BEGIN Dataset content

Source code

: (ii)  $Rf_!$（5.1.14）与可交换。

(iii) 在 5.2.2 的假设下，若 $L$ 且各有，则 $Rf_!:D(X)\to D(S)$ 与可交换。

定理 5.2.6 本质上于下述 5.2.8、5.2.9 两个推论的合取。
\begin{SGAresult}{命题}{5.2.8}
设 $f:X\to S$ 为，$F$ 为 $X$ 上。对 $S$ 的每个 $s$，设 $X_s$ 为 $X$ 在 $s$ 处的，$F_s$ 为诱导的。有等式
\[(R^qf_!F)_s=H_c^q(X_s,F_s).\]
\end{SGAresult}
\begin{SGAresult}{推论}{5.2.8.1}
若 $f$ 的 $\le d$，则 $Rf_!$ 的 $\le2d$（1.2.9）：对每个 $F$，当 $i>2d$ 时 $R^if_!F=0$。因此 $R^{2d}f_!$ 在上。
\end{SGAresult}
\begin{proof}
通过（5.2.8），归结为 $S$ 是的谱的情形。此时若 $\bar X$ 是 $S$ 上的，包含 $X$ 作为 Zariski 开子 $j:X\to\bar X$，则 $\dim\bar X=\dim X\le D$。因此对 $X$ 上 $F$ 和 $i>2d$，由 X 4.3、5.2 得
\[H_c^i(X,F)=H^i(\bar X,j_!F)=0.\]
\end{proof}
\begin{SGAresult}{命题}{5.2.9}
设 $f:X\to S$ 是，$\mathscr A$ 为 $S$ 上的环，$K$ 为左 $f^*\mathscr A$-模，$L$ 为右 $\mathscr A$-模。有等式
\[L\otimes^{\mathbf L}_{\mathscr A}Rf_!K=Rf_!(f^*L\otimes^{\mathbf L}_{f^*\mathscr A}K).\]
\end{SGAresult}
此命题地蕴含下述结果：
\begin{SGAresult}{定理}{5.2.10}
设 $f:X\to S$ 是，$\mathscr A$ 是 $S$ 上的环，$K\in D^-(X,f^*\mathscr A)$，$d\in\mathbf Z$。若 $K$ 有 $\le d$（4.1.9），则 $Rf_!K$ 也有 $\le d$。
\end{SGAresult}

END Dataset content

Problem to work on =
Set down precisely the lines above between the line holding "设 $f:X\to S$ 为，$F$" and the line holding "设 $f:X\to S$ 是，$\mathscr A$ 为", inclusive, and nothing beyond them.

Task answer =
设 $f:X\to S$ 为，$F$ 为 $X$ 上。对 $S$ 的每个 $s$，设 $X_s$ 为 $X$ 在 $s$ 处的，$F_s$ 为诱导的。有等式
\[(R^qf_!F)_s=H_c^q(X_s,F_s).\]
\end{SGAresult}
\begin{SGAresult}{推论}{5.2.8.1}
若 $f$ 的 $\le d$，则 $Rf_!$ 的 $\le2d$（1.2.9）：对每个 $F$，当 $i>2d$ 时 $R^if_!F=0$。因此 $R^{2d}f_!$ 在上。
\end{SGAresult}
\begin{proof}
通过（5.2.8），归结为 $S$ 是的谱的情形。此时若 $\bar X$ 是 $S$ 上的，包含 $X$ 作为 Zariski 开子 $j:X\to\bar X$，则 $\dim\bar X=\dim X\le D$。因此对 $X$ 上 $F$ 和 $i>2d$，由 X 4.3、5.2 得
\[H_c^i(X,F)=H^i(\bar X,j_!F)=0.\]
\end{proof}
\begin{SGAresult}{命题}{5.2.9}
设 $f:X\to S$ 是，$\mathscr A$ 为 $S$ 上的环，$K$ 为左 $f^*\mathscr A$-模，$L$ 为右 $\mathscr A$-模。有等式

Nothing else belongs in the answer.